» **Data for the task**:
------------------------

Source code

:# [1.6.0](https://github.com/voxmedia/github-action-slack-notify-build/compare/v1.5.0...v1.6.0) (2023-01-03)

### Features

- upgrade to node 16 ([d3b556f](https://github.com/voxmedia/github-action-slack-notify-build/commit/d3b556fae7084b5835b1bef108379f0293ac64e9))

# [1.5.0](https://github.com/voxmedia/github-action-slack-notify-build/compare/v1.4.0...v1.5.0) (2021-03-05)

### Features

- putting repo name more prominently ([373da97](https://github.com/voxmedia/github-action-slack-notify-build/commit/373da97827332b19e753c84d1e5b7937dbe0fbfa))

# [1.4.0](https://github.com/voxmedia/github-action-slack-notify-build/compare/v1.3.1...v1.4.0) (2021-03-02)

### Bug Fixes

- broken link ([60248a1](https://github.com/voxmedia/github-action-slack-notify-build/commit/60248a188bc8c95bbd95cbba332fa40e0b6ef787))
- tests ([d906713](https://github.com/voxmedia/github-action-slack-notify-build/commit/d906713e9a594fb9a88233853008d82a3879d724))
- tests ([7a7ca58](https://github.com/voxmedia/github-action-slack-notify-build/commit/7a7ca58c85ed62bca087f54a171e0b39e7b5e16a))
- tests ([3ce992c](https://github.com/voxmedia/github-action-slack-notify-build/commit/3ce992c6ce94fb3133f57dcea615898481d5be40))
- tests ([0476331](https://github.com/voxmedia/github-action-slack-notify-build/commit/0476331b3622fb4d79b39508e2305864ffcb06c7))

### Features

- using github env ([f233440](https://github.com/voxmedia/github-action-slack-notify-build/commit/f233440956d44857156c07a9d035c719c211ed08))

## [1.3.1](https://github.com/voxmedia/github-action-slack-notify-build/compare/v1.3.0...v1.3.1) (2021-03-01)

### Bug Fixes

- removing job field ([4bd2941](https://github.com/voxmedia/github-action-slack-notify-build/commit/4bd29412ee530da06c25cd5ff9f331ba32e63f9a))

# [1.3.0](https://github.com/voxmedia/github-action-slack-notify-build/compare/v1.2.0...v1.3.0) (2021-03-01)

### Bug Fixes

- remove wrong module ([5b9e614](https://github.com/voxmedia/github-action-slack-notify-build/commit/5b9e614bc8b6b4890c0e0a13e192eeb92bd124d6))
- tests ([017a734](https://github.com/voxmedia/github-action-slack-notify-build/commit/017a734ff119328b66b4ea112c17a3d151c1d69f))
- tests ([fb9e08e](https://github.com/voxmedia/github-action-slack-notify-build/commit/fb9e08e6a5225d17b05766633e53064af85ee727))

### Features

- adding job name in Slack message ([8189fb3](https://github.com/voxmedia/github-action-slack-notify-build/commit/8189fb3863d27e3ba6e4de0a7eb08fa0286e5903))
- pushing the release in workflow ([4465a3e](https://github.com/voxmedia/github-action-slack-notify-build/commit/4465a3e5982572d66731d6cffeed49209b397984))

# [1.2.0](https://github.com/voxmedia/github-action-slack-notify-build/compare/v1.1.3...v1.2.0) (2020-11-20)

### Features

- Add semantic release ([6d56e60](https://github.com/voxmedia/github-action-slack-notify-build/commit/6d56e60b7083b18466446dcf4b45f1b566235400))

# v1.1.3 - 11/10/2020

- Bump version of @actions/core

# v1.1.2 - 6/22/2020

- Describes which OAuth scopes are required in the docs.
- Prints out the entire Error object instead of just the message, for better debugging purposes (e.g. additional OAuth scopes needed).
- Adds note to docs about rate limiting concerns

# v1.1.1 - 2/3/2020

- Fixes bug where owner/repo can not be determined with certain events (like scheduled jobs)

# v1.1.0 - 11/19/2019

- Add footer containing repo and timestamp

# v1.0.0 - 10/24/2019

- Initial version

------------------------

» **What the task requires**: Please give back only the lines starting with the one that contains "# v1.1.1 - 2/3/2020" and ending with the last line of the listing, retyped exactly.

» **Solution**:
# v1.1.1 - 2/3/2020

- Fixes bug where owner/repo can not be determined with certain events (like scheduled jobs)

# v1.1.0 - 11/19/2019

- Add footer containing repo and timestamp

# v1.0.0 - 10/24/2019

- Initial version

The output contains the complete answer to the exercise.